▶ _Work request_
Reproduce every line of the material below, but drop the pictures.

= Beginning of Section =

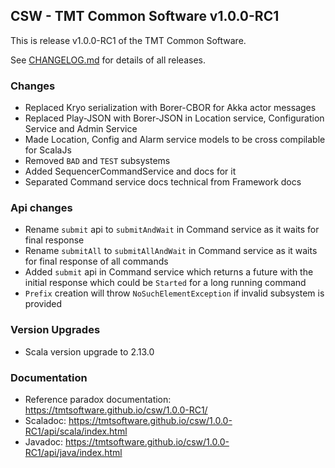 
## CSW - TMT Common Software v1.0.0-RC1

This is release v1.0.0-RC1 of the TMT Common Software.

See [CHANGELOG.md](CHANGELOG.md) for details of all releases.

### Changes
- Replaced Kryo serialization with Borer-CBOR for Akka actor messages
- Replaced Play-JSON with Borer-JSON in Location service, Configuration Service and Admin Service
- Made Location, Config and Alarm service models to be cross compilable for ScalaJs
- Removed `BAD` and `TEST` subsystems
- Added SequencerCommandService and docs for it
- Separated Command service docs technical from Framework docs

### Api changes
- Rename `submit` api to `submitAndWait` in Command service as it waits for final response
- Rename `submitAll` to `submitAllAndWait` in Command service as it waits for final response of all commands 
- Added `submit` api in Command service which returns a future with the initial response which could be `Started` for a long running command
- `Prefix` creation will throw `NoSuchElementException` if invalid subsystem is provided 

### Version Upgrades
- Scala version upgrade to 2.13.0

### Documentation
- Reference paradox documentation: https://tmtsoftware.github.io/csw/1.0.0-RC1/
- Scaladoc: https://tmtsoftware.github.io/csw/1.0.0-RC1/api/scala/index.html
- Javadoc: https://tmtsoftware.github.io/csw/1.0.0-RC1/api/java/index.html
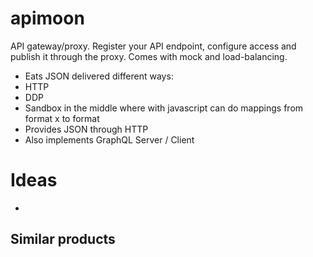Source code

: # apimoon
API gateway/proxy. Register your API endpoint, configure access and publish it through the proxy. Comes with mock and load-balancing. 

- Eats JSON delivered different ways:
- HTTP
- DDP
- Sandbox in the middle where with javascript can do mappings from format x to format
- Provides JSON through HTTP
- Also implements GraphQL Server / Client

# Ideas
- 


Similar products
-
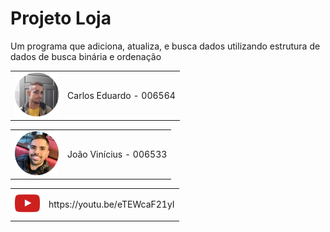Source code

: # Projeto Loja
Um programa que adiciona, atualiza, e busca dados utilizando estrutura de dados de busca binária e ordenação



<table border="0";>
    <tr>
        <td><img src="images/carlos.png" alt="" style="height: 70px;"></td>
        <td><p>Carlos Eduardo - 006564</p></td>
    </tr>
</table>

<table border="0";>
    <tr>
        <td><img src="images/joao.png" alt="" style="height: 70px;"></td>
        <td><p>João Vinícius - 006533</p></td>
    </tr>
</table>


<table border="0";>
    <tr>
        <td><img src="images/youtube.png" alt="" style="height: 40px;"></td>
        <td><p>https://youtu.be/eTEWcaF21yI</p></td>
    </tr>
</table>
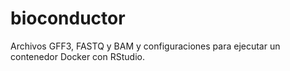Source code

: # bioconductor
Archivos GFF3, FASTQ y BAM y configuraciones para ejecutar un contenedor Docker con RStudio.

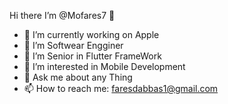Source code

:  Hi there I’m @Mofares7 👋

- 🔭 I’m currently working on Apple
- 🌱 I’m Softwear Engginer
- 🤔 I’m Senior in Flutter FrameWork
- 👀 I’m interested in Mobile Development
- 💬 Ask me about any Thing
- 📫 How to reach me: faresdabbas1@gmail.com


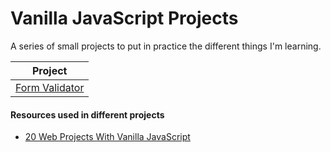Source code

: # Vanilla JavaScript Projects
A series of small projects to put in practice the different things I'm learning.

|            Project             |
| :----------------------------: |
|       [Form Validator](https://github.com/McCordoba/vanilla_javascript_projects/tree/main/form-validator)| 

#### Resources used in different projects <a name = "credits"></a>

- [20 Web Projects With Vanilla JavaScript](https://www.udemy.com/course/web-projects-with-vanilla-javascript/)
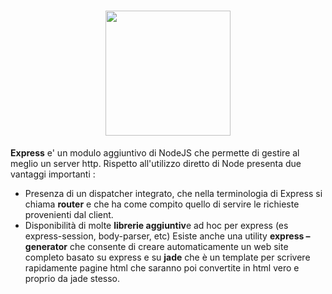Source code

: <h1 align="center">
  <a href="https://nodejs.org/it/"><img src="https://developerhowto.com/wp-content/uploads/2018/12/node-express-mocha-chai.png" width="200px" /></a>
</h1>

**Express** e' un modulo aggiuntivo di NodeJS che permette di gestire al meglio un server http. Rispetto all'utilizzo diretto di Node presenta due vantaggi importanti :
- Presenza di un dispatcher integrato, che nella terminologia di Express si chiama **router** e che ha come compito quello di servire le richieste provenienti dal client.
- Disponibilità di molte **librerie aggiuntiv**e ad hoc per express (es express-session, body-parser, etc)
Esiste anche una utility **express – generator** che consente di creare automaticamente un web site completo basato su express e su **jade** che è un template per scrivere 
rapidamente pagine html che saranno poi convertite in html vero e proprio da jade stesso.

= End of Section =

▶ _Finished exercise_
## CSW - TMT Common Software v1.0.0-RC1

This is release v1.0.0-RC1 of the TMT Common Software.

See [CHANGELOG.md](CHANGELOG.md) for details of all releases.

### Changes
- Replaced Kryo serialization with Borer-CBOR for Akka actor messages
- Replaced Play-JSON with Borer-JSON in Location service, Configuration Service and Admin Service
- Made Location, Config and Alarm service models to be cross compilable for ScalaJs
- Removed `BAD` and `TEST` subsystems
- Added SequencerCommandService and docs for it
- Separated Command service docs technical from Framework docs

### Api changes
- Rename `submit` api to `submitAndWait` in Command service as it waits for final response
- Rename `submitAll` to `submitAllAndWait` in Command service as it waits for final response of all commands 
- Added `submit` api in Command service which returns a future with the initial response which could be `Started` for a long running command
- `Prefix` creation will throw `NoSuchElementException` if invalid subsystem is provided 

### Version Upgrades
- Scala version upgrade to 2.13.0

### Documentation
- Reference paradox documentation: https://tmtsoftware.github.io/csw/1.0.0-RC1/
- Scaladoc: https://tmtsoftware.github.io/csw/1.0.0-RC1/api/scala/index.html
- Javadoc: https://tmtsoftware.github.io/csw/1.0.0-RC1/api/java/index.html
Source code

: # apimoon
API gateway/proxy. Register your API endpoint, configure access and publish it through the proxy. Comes with mock and load-balancing. 

- Eats JSON delivered different ways:
- HTTP
- DDP
- Sandbox in the middle where with javascript can do mappings from format x to format
- Provides JSON through HTTP
- Also implements GraphQL Server / Client

# Ideas
- 


Similar products
-
Source code

: # Projeto Loja
Um programa que adiciona, atualiza, e busca dados utilizando estrutura de dados de busca binária e ordenação



<table border="0";>
    <tr>
        <td><img src="images/carlos.png" alt="" style="height: 70px;"></td>
        <td><p>Carlos Eduardo - 006564</p></td>
    </tr>
</table>

<table border="0";>
    <tr>
        <td><img src="images/joao.png" alt="" style="height: 70px;"></td>
        <td><p>João Vinícius - 006533</p></td>
    </tr>
</table>


<table border="0";>
    <tr>
        <td><img src="images/youtube.png" alt="" style="height: 40px;"></td>
        <td><p>https://youtu.be/eTEWcaF21yI</p></td>
    </tr>
</table>
Source code

: # bioconductor
Archivos GFF3, FASTQ y BAM y configuraciones para ejecutar un contenedor Docker con RStudio.

Source code

:  Hi there I’m @Mofares7 👋

- 🔭 I’m currently working on Apple
- 🌱 I’m Softwear Engginer
- 🤔 I’m Senior in Flutter FrameWork
- 👀 I’m interested in Mobile Development
- 💬 Ask me about any Thing
- 📫 How to reach me: faresdabbas1@gmail.com


Source code

: # Vanilla JavaScript Projects
A series of small projects to put in practice the different things I'm learning.

|            Project             |
| :----------------------------: |
|       [Form Validator](https://github.com/McCordoba/vanilla_javascript_projects/tree/main/form-validator)| 

#### Resources used in different projects <a name = "credits"></a>

- [20 Web Projects With Vanilla JavaScript](https://www.udemy.com/course/web-projects-with-vanilla-javascript/)
Source code

: <h1 align="center">
  <a href="https://nodejs.org/it/"><img src="https://developerhowto.com/wp-content/uploads/2018/12/node-express-mocha-chai.png" width="200px" /></a>
</h1>

**Express** e' un modulo aggiuntivo di NodeJS che permette di gestire al meglio un server http. Rispetto all'utilizzo diretto di Node presenta due vantaggi importanti :
- Presenza di un dispatcher integrato, che nella terminologia di Express si chiama **router** e che ha come compito quello di servire le richieste provenienti dal client.
- Disponibilità di molte **librerie aggiuntiv**e ad hoc per express (es express-session, body-parser, etc)
Esiste anche una utility **express – generator** che consente di creare automaticamente un web site completo basato su express e su **jade** che è un template per scrivere 
rapidamente pagine html che saranno poi convertite in html vero e proprio da jade stesso.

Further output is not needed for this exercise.